Protecting Truth and Community: Standing with Imam Dobal and NICC Against Islamophobic Attacks
YUSRA condemns the dangerous and dishonest mistranslations being used to vilify Imam Abdel Moneim Dobal and Noor Islamic Cultural Center (NICC).
A false translation circulated by JewishColumbus, sourced from Middle East Media Research Institute (MEMRI), an outlet with a long history of pushing anti-Muslim narratives—intentionally twists the Imam’s words to stoke fear and paint Muslim communities as dangerous. This is Islamophobia in action.
MEMRI, known for selectively translating Arabic speech to reinforce harmful stereotypes, inserted words like ‘annihilation’ and ‘extermination’—deliberately framing the Imam’s religious language as incitement. This fuels dangerous Islamophobic narratives and puts Muslim communities at risk.
What’s happening in Columbus right now isn’t a misunderstanding, it’s a strategy. Islamophobia is being intentionally weaponized to silence Muslim voices and distract from growing global outrage at Israel’s ongoing assault on the Palestinian people.
The deliberate surveillance, mistranslation, and distortion of Abdel Moneim Dobal’s sermon at Noor Islamic Cultural Center is part of a broader pattern: turning Muslim faith leaders into targets for simply naming injustice. This campaign, led by JewishColumbus and amplified by elected officials and local media, twists a call for accountability and justice into something it never was.
Imam Dobal’s prayer did not call for violence. It named state violence for what it is. But instead of engaging honestly, some have chosen to weaponize mistranslation and fear — putting Muslim communities in harm’s way. This isn’t just dangerous; it’s deeply irresponsible.
Elected officials who echoed these falsehoods without even basic fact-checking have a duty to correct the harm they’ve caused. Amplifying baseless accusations against an imam and a mosque doesn’t build safety. It erodes it. It feeds an already hostile climate for Muslims in Ohio and across the country.

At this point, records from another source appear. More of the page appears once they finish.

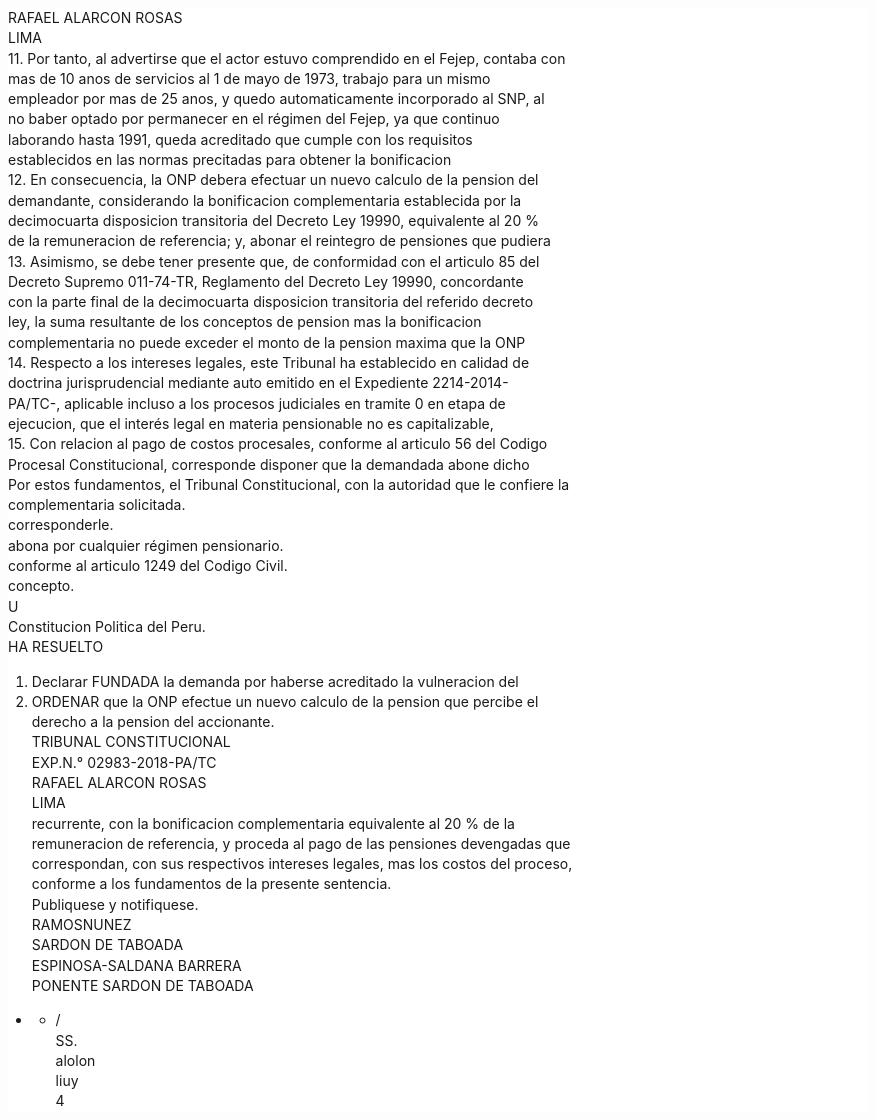 RAFAEL ALARCON ROSAS  
LIMA  
11. Por tanto, al advertirse que el actor estuvo comprendido en el Fejep, contaba con  
mas de 10 anos de servicios al 1 de mayo de 1973, trabajo para un mismo  
empleador por mas de 25 anos, y quedo automaticamente incorporado al SNP, al  
no baber optado por permanecer en el régimen del Fejep, ya que continuo  
laborando hasta 1991, queda acreditado que cumple con los requisitos  
establecidos en las normas precitadas para obtener la bonificacion  
12. En consecuencia, la ONP debera efectuar un nuevo calculo de la pension del  
demandante, considerando la bonificacion complementaria establecida por la  
decimocuarta disposicion transitoria del Decreto Ley 19990, equivalente al 20 %  
de la remuneracion de referencia; y, abonar el reintegro de pensiones que pudiera  
13. Asimismo, se debe tener presente que, de conformidad con el articulo 85 del  
Decreto Supremo 011-74-TR, Reglamento del Decreto Ley 19990, concordante  
con la parte final de la decimocuarta disposicion transitoria del referido decreto  
ley, la suma resultante de los conceptos de pension mas la bonificacion  
complementaria no puede exceder el monto de la pension maxima que la ONP  
14. Respecto a los intereses legales, este Tribunal ha establecido en calidad de  
doctrina jurisprudencial mediante auto emitido en el Expediente 2214-2014-  
PA/TC-, aplicable incluso a los procesos judiciales en tramite 0 en etapa de  
ejecucion, que el interés legal en materia pensionable no es capitalizable,  
15. Con relacion al pago de costos procesales, conforme al articulo 56 del Codigo  
Procesal Constitucional, corresponde disponer que la demandada abone dicho  
Por estos fundamentos, el Tribunal Constitucional, con la autoridad que le confiere la  
complementaria solicitada.  
corresponderle.  
abona por cualquier régimen pensionario.  
conforme al articulo 1249 del Codigo Civil.  
concepto.  
U  
Constitucion Politica del Peru.  
HA RESUELTO  
1. Declarar FUNDADA la demanda por haberse acreditado la vulneracion del  
2. ORDENAR que la ONP efectue un nuevo calculo de la pension que percibe el  
derecho a la pension del accionante.  
TRIBUNAL CONSTITUCIONAL  
EXP.N.° 02983-2018-PA/TC  
RAFAEL ALARCON ROSAS  
LIMA  
recurrente, con la bonificacion complementaria equivalente al 20 % de la  
remuneracion de referencia, y proceda al pago de las pensiones devengadas que  
correspondan, con sus respectivos intereses legales, mas los costos del proceso,  
conforme a los fundamentos de la presente sentencia.  
Publiquese y notifiquese.  
RAMOSNUNEZ  
SARDON DE TABOADA  
ESPINOSA-SALDANA BARRERA  
PONENTE SARDON DE TABOADA  
- - /  
SS.  
alolon  
liuy  
4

Critiquing Zionism is not antisemitism. Calling for accountability for state violence is not a call for violence against Jewish people. And mistranslating religious language to vilify Muslim leaders is not “safety”—it’s targeting.
We reject this bad-faith attack. We demand a public retraction from JewishColumbus and elected officials who have amplified these lies. Misrepresentation like this puts real people and real communities at risk.
We call on elected officials to:
Publicly condemn this wave of Islamophobia;
Meet directly with legitimate Muslim community leadership;
And reject fear-based narratives that endanger our communities.
Safety must be rooted in truth, not in political convenience. We stand in solidarity — with Imam Dobal, with NICC, and with all communities fighting to live free from hate and fear.